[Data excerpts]
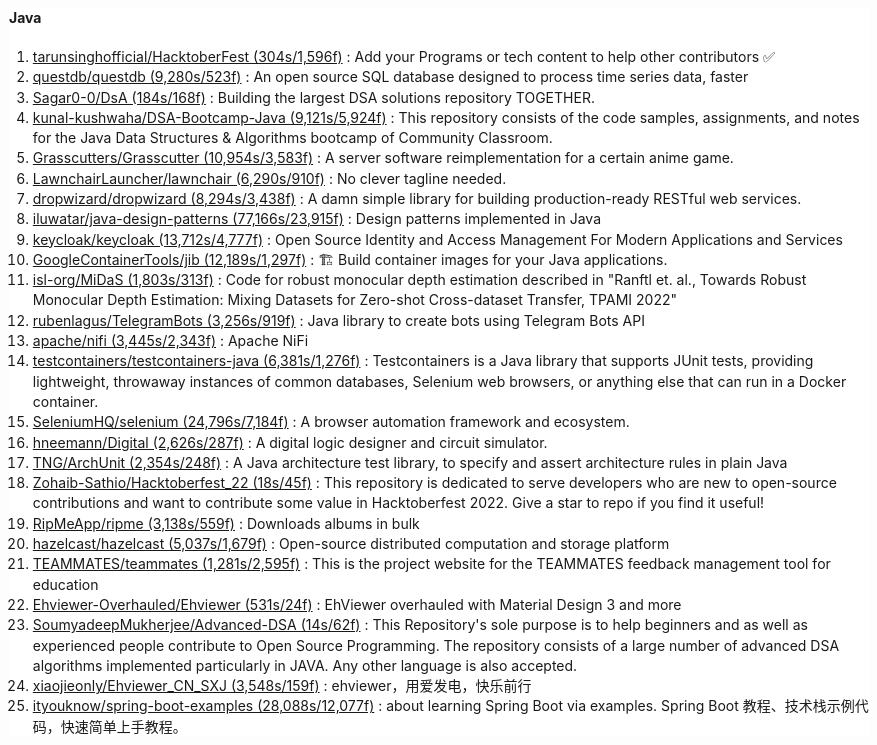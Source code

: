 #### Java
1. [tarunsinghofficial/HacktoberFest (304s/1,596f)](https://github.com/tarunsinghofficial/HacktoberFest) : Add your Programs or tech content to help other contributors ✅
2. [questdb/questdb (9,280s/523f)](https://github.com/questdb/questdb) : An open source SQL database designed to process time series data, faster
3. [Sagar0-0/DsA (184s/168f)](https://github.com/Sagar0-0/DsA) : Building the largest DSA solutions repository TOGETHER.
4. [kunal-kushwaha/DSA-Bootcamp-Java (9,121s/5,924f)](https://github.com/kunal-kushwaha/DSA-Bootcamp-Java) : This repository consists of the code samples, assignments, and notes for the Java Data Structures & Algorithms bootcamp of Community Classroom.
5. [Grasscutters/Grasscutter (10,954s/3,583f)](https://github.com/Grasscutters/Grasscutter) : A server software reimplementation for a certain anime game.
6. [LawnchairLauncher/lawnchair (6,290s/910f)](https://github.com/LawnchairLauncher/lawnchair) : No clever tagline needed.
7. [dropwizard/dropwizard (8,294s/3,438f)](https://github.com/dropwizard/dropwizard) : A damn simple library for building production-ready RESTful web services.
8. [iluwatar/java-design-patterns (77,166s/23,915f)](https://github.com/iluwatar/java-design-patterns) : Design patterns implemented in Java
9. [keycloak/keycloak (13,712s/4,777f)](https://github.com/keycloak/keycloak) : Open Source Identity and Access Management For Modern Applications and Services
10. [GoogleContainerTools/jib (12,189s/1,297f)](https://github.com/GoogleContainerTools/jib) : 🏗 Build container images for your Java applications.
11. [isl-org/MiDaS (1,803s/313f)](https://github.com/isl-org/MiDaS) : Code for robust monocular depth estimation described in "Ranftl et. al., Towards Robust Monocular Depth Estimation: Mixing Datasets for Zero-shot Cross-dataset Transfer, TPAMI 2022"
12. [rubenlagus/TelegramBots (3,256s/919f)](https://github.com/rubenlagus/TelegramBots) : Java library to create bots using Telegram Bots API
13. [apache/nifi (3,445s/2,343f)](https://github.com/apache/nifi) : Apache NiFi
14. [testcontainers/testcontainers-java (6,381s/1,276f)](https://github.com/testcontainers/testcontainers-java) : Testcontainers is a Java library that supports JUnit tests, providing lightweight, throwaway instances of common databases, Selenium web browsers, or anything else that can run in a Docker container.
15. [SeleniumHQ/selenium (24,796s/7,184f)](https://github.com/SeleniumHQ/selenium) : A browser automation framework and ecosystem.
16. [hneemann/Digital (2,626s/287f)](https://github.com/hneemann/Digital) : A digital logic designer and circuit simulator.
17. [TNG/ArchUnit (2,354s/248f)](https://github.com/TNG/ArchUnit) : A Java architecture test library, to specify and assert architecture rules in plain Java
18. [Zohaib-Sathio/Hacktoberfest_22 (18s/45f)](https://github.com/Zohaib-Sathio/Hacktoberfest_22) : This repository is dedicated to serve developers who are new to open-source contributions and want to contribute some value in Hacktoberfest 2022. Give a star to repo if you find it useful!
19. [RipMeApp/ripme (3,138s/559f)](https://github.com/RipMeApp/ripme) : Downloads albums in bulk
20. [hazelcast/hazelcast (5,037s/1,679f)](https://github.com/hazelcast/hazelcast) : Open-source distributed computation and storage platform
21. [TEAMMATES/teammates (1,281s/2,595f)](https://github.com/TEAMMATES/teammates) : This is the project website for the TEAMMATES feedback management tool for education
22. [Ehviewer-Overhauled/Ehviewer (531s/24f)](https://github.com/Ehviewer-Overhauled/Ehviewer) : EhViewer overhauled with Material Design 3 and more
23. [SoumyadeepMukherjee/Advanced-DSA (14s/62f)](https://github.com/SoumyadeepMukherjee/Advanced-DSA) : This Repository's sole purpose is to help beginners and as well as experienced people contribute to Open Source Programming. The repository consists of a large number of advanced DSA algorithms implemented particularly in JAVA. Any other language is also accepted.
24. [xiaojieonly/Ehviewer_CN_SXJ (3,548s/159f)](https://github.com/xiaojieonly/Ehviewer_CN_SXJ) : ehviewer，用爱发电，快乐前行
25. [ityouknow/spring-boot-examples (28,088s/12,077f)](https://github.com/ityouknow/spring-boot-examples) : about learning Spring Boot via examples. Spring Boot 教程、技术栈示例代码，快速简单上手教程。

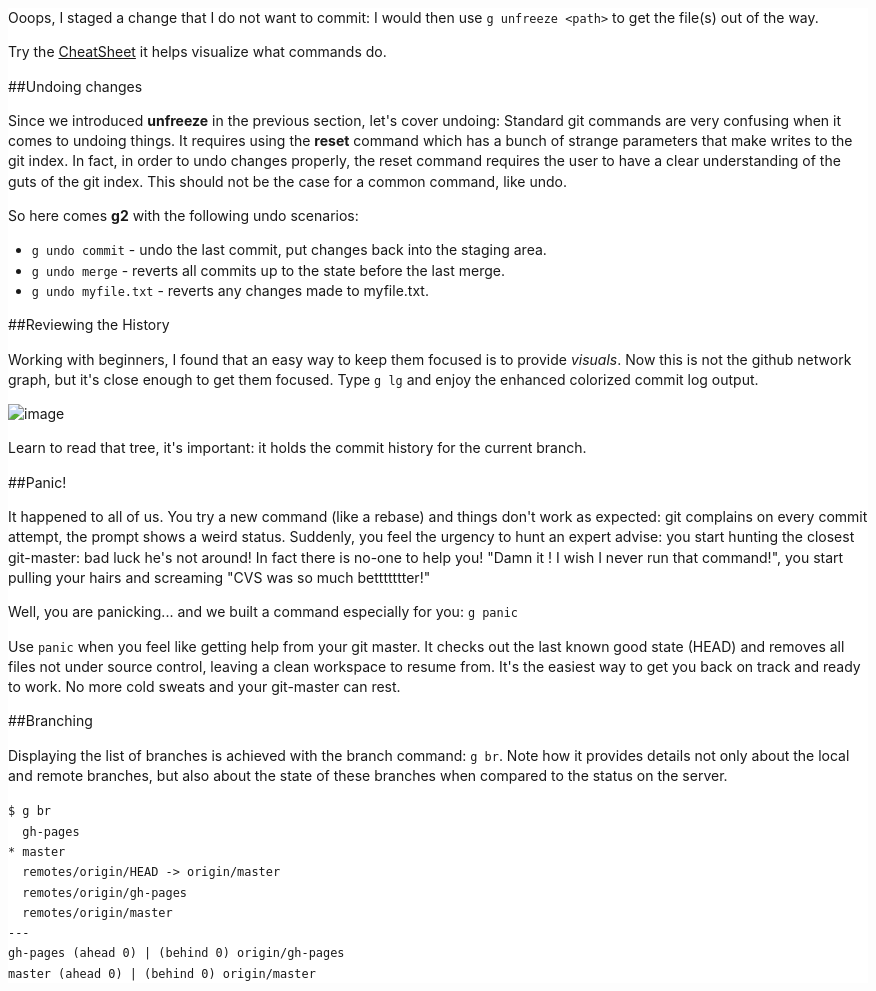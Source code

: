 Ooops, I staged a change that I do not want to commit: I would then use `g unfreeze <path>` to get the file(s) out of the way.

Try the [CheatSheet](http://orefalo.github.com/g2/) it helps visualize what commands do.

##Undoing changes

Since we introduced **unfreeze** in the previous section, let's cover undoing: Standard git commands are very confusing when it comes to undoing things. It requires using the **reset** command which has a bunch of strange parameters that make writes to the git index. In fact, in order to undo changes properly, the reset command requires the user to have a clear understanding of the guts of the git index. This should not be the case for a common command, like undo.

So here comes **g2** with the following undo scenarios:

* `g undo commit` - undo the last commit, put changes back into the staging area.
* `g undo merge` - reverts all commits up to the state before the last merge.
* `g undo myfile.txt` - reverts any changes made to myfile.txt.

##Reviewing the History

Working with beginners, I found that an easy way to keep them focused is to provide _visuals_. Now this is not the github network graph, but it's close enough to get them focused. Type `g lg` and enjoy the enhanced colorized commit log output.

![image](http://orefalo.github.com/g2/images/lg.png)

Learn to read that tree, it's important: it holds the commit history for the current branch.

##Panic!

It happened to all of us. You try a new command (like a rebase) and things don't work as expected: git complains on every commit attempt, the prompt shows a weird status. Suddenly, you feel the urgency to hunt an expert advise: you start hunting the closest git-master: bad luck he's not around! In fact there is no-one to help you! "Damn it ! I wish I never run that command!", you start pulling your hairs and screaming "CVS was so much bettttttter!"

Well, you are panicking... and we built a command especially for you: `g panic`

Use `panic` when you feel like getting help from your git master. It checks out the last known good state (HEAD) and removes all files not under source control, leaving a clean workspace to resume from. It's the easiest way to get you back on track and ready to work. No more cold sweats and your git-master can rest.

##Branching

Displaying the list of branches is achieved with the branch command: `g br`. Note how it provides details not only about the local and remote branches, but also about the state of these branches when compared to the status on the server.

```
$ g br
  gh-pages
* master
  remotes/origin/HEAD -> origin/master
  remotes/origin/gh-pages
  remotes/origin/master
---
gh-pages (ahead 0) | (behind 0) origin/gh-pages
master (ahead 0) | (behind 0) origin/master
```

# WORK REQUIRED:
None of the lines before the one containing "Displaying the list" belong in the answer; reproduce that line and all later lines of the records exactly.

# ANSWER SPACE:
Displaying the list of branches is achieved with the branch command: `g br`. Note how it provides details not only about the local and remote branches, but also about the state of these branches when compared to the status on the server.

```
$ g br
  gh-pages
* master
  remotes/origin/HEAD -> origin/master
  remotes/origin/gh-pages
  remotes/origin/master
---
gh-pages (ahead 0) | (behind 0) origin/gh-pages
master (ahead 0) | (behind 0) origin/master
```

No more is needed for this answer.